Daewoo International Corp., the trading company controlled by Posco, and Korea Resources Corp. made an initial bid for Whitehaven Coal Ltd., an Australian producer with a market value of A$3.6 billion ($3.6 billion).
State-run Korea Resources is leading the bid, Kim Beom-suk, a spokesman for Daewoo International said Monday by phone. The offer was confirmed by Kang Shin Young, a spokesman for Seoul- based Korea Resources. Whitehaven, which offered itself for sale in October, short-listed potential buyers this month.
Demand for coal from steel and power producers has spurred mining companies to seek assets worldwide, with deals worth $38 billion announced in the past year. Whitehaven, which produces both energy and steelmaking coal, may be looking for offers greater than A$3.7 billion, UBS AG said in a report last month.

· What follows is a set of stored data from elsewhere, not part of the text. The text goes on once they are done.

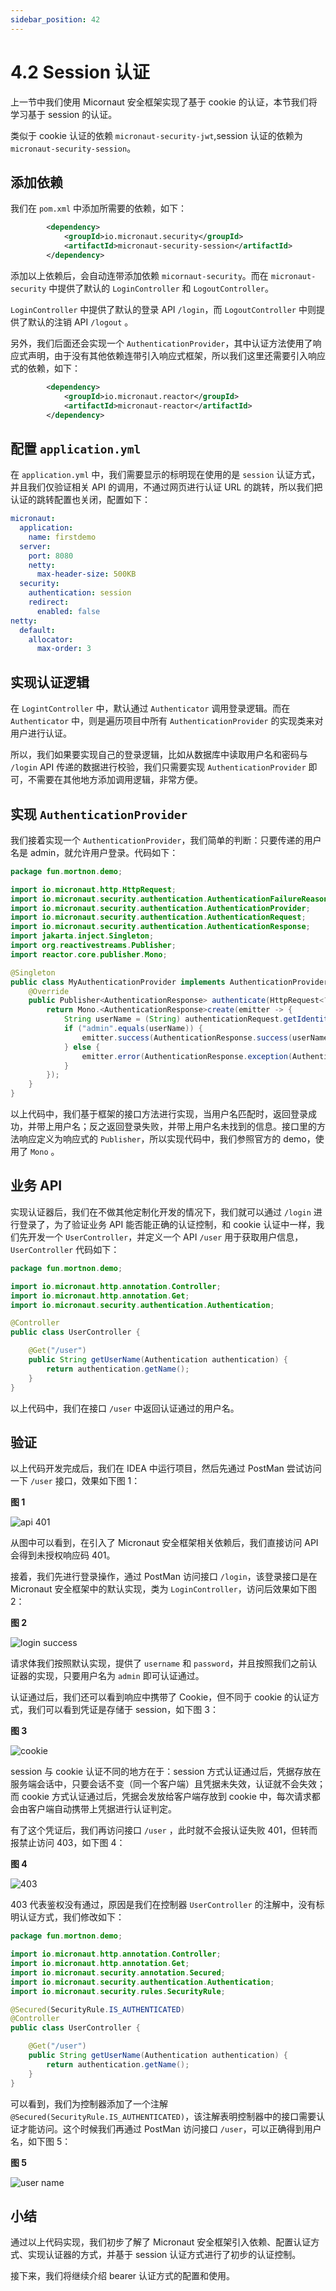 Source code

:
 ```yaml
---
sidebar_position: 42
---
```


# 4.2 Session 认证

上一节中我们使用 Micornaut 安全框架实现了基于 cookie 的认证，本节我们将学习基于 session 的认证。

类似于 cookie 认证的依赖 `micronaut-security-jwt`,session 认证的依赖为 `micronaut-security-session`。

## 添加依赖

我们在 `pom.xml` 中添加所需要的依赖，如下：

```xml
        <dependency>
            <groupId>io.micronaut.security</groupId>
            <artifactId>micronaut-security-session</artifactId>
        </dependency>
```

添加以上依赖后，会自动连带添加依赖 `micornaut-security`。而在 `micronaut-security` 中提供了默认的 `LoginController` 和 `LogoutController`。

`LoginController` 中提供了默认的登录 API `/login`，而 `LogoutController` 中则提供了默认的注销 API `/logout` 。

另外，我们后面还会实现一个 `AuthenticationProvider`，其中认证方法使用了响应式声明，由于没有其他依赖连带引入响应式框架，所以我们这里还需要引入响应式的依赖，如下：

```xml
        <dependency>
            <groupId>io.micronaut.reactor</groupId>
            <artifactId>micronaut-reactor</artifactId>
        </dependency>
```

## 配置 `application.yml`

在 `application.yml` 中，我们需要显示的标明现在使用的是 `session` 认证方式，并且我们仅验证相关 API 的调用，不通过网页进行认证 URL 的跳转，所以我们把认证的跳转配置也关闭，配置如下：

```yml
micronaut:
  application:
    name: firstdemo
  server:
    port: 8080
    netty:
      max-header-size: 500KB
  security:
    authentication: session
    redirect:
      enabled: false
netty:
  default:
    allocator:
      max-order: 3

```

## 实现认证逻辑

在 `LogintController` 中，默认通过 `Authenticator` 调用登录逻辑。而在 `Authenticator` 中，则是遍历项目中所有 `AuthenticationProvider` 的实现类来对用户进行认证。

所以，我们如果要实现自己的登录逻辑，比如从数据库中读取用户名和密码与 `/login` API 传递的数据进行校验，我们只需要实现 `AuthenticationProvider` 即可，不需要在其他地方添加调用逻辑，非常方便。

## 实现 `AuthenticationProvider`

我们接着实现一个 `AuthenticationProvider`，我们简单的判断：只要传递的用户名是 admin，就允许用户登录。代码如下：

```java
package fun.mortnon.demo;

import io.micronaut.http.HttpRequest;
import io.micronaut.security.authentication.AuthenticationFailureReason;
import io.micronaut.security.authentication.AuthenticationProvider;
import io.micronaut.security.authentication.AuthenticationRequest;
import io.micronaut.security.authentication.AuthenticationResponse;
import jakarta.inject.Singleton;
import org.reactivestreams.Publisher;
import reactor.core.publisher.Mono;

@Singleton
public class MyAuthenticationProvider implements AuthenticationProvider {
    @Override
    public Publisher<AuthenticationResponse> authenticate(HttpRequest<?> httpRequest, AuthenticationRequest<?, ?> authenticationRequest) {
        return Mono.<AuthenticationResponse>create(emitter -> {
            String userName = (String) authenticationRequest.getIdentity();
            if ("admin".equals(userName)) {
                emitter.success(AuthenticationResponse.success(userName));
            } else {
                emitter.error(AuthenticationResponse.exception(AuthenticationFailureReason.USER_NOT_FOUND));
            }
        });
    }
}

```

以上代码中，我们基于框架的接口方法进行实现，当用户名匹配时，返回登录成功，并带上用户名；反之返回登录失败，并带上用户名未找到的信息。接口里的方法响应定义为响应式的 `Publisher`，所以实现代码中，我们参照官方的 demo，使用了 `Mono` 。

## 业务 API

实现认证器后，我们在不做其他定制化开发的情况下，我们就可以通过 `/login` 进行登录了，为了验证业务 API 能否能正确的认证控制，和 cookie 认证中一样，我们先开发一个 `UserController`，并定义一个 API `/user` 用于获取用户信息，`UserController` 代码如下：

```java
package fun.mortnon.demo;

import io.micronaut.http.annotation.Controller;
import io.micronaut.http.annotation.Get;
import io.micronaut.security.authentication.Authentication;

@Controller
public class UserController {

    @Get("/user")
    public String getUserName(Authentication authentication) {
        return authentication.getName();
    }
}

```

以上代码中，我们在接口 `/user` 中返回认证通过的用户名。

## 验证

以上代码开发完成后，我们在 IDEA 中运行项目，然后先通过 PostMan 尝试访问一下 `/user` 接口，效果如下图 1：

**图 1**

![api 401](../_img/4/4.2/401.png)

从图中可以看到，在引入了 Micronaut 安全框架相关依赖后，我们直接访问 API 会得到未授权响应码 401。

接着，我们先进行登录操作，通过 PostMan 访问接口 `/login`，该登录接口是在 Micronaut 安全框架中的默认实现，类为 `LoginController`，访问后效果如下图 2：

**图 2**

![login success](../_img/4/4.2/loginsuccess.png)

请求体我们按照默认实现，提供了 `username` 和 `password`，并且按照我们之前认证器的实现，只要用户名为 `admin` 即可认证通过。

认证通过后，我们还可以看到响应中携带了 Cookie，但不同于 cookie 的认证方式，我们可以看到凭证是存储于 session，如下图 3：

**图 3**

![cookie](../_img/4/4.2/session.png)

session 与 cookie 认证不同的地方在于：session 方式认证通过后，凭据存放在服务端会话中，只要会话不变（同一个客户端）且凭据未失效，认证就不会失效；而 cookie 方式认证通过后，凭据会发放给客户端存放到 cookie 中，每次请求都会由客户端自动携带上凭据进行认证判定。

有了这个凭证后，我们再访问接口 `/user` ，此时就不会报认证失败 401，但转而报禁止访问 403，如下图 4：

**图 4**

![403](../_img/4/4.2/403.png)

403 代表鉴权没有通过，原因是我们在控制器 `UserController` 的注解中，没有标明认证方式，我们修改如下：

```java
package fun.mortnon.demo;

import io.micronaut.http.annotation.Controller;
import io.micronaut.http.annotation.Get;
import io.micronaut.security.annotation.Secured;
import io.micronaut.security.authentication.Authentication;
import io.micronaut.security.rules.SecurityRule;

@Secured(SecurityRule.IS_AUTHENTICATED)
@Controller
public class UserController {

    @Get("/user")
    public String getUserName(Authentication authentication) {
        return authentication.getName();
    }
}

```

可以看到，我们为控制器添加了一个注解 `@Secured(SecurityRule.IS_AUTHENTICATED)`，该注解表明控制器中的接口需要认证才能访问。这个时候我们再通过 PostMan 访问接口 `/user`，可以正确得到用户名，如下图 5：

**图 5**

![user name](../_img/4/4.2/username.png)

## 小结

通过以上代码实现，我们初步了解了 Micronaut 安全框架引入依赖、配置认证方式、实现认证器的方式，并基于 session 认证方式进行了初步的认证控制。

接下来，我们将继续介绍 bearer 认证方式的配置和使用。
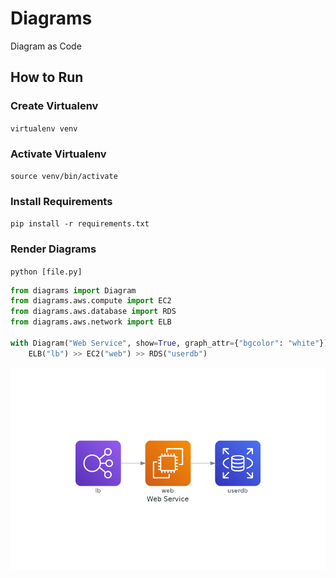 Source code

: # Diagrams

Diagram as Code

## How to Run

### Create Virtualenv

`virtualenv venv`

### Activate Virtualenv

`source venv/bin/activate`

### Install Requirements

`pip install -r requirements.txt`

### Render Diagrams

`python [file.py]`


```python
from diagrams import Diagram
from diagrams.aws.compute import EC2
from diagrams.aws.database import RDS
from diagrams.aws.network import ELB

with Diagram("Web Service", show=True, graph_attr={"bgcolor": "white"}):
    ELB("lb") >> EC2("web") >> RDS("userdb")
```

![diagram](./.github/web_service.png)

“Everyone wants a slice of the coal market,” Lucinda Chan, division director and head of Asian business at Macquarie Private Wealth in Sydney said by phone. “Commodity prices are expected to be strong, so there’s a lot of interest as coal is a highly used commodity.”
Whitehaven rose 2 percent to A$7.24 at the 4:10 p.m. close of trade in Sydney, the highest since June 1, 2007. It has climbed 13 percent since opening its books to potential bidders on Oct. 29.
Whitehaven won’t comment on which parties have made bids, Managing Director Tony Haggarty said by phone.
Overseas companies have targeted coal producers in Australia, the world’s biggest exporter of the fuel, with Citigroup Inc. saying in a Feb. 11 note that Asian utilities may have to pay record prices for the fuel after flooding disrupted output.
Australia ranks second behind the U.S. as a target for coal takeovers in the past year with deals worth $8 billion announced compared with $12.5 billion in the U.S., according to data compiled by Bloomberg. In the most expensive deal in the industry’s history, Alpha Natural Resources Inc. agreed Jan. 29 to buy Massey Energy Co. for $7.1 billion in cash and stock.
Whitehaven’s board is likely to be “looking for a price north of” A$7.50 a share, a group of analysts at UBS, led by Glyn Lawcock, said in a Jan. 31 note, equating to a 17 percent premium to Whitehaven’s last closing price before announcing the official sales process.
Whitehaven is developing the Narrabri mine in Australia’s New South Wales state, where first-phase shipments began in July. It also owns 11 percent of Newcastle Coal Infrastructure Group, a port development that commissioned 30 million metric tons of export shipping capacity last March. A further 23 million tons is due to become available in mid-2012.
Korea Resources and Daewoo already own a 7.5 percent stake of Whitehaven’s Narrabri operations. POSCO, Korea’s largest steelmaker, owns 67.91 percent of Daewoo International, according to data compiled by Bloomberg.
The price for thermal coal at the port of Newcastle in New South Wales, the benchmark for Asia, rose to $138.50 a metric ton in the week ended Jan. 14, the highest since September 2008, according to IHS McCloskey, a Petersfield, U.K.-based provider of data. It was at $126.75 in the week ended Feb. 4.
While prices of the fuel for immediate delivery “have eased back” after increasing to a two-year high last month, “The focus will be on the longer-term outlook,” Citigroup said in a Feb. 11 note. “We still see strong demand growth and expect contract prices to be settled at record highs.”
Coal producers are being forced to spend more on acquisitions to secure reserves in nations from Australia to Mozambique as consumption in China and the developing world drives up prices.
A record $30 billion in deals may be completed in the industry this year as acquirers pay an average 33 percent premium, the highest in at least a decade and double the historical average, according to Bloomberg data.